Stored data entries
====
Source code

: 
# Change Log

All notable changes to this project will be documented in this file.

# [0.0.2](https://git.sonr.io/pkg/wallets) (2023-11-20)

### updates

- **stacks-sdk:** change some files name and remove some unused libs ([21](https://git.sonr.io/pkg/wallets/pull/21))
====
About this task
Which of the lines above include the word "wallets"? Copy each of them.

Task response
# [0.0.2](https://git.sonr.io/pkg/wallets) (2023-11-20)
- **stacks-sdk:** change some files name and remove some unused libs ([21](https://git.sonr.io/pkg/wallets/pull/21))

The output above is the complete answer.